WHAT THE EXERCISE ASKS:
In the entries below, find the line with "Data Cleaning and" and print exactly every line from there up to and including the line with "Class Imbalance Strategy: Applied", with no other lines.

BEGIN GIVEN DATA

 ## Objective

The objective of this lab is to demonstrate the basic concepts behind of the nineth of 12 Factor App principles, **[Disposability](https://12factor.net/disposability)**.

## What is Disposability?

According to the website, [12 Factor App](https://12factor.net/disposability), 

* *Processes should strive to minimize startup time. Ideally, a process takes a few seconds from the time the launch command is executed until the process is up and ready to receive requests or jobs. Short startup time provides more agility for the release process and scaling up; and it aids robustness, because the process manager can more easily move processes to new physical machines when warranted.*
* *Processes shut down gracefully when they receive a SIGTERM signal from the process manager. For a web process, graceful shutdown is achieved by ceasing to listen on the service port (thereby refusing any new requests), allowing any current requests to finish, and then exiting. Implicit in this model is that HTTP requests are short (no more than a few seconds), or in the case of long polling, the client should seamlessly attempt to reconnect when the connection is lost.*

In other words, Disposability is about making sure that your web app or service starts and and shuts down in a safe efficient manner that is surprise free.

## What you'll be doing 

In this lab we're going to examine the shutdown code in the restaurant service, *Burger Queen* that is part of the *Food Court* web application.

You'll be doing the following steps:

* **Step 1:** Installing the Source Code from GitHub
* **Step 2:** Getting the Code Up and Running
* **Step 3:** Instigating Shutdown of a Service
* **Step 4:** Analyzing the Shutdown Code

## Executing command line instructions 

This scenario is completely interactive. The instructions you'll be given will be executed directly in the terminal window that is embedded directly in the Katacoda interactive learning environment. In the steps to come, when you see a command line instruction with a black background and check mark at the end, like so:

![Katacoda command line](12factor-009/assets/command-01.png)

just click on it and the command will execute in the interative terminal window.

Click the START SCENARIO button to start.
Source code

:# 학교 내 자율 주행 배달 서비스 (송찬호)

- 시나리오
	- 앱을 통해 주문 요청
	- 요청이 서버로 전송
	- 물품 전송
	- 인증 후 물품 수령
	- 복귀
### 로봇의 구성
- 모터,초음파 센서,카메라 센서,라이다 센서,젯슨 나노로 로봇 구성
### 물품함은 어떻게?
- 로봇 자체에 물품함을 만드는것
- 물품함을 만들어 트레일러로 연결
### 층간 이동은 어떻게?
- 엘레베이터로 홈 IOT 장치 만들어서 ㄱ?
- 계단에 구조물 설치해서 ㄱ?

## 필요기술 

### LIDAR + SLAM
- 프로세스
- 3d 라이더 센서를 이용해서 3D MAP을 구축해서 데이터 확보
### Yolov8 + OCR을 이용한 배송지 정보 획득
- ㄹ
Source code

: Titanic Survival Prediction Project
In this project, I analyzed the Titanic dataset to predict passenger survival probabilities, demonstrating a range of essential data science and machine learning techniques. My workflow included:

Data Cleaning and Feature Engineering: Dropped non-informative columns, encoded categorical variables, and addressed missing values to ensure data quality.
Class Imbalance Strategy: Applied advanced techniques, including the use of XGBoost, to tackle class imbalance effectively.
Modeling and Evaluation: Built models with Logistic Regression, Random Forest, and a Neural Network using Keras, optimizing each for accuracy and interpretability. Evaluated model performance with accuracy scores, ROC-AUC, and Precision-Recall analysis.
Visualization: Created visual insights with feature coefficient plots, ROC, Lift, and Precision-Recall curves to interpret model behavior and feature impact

END GIVEN DATA

FINISHED EXERCISE:
Data Cleaning and Feature Engineering: Dropped non-informative columns, encoded categorical variables, and addressed missing values to ensure data quality.
Class Imbalance Strategy: Applied advanced techniques, including the use of XGBoost, to tackle class imbalance effectively.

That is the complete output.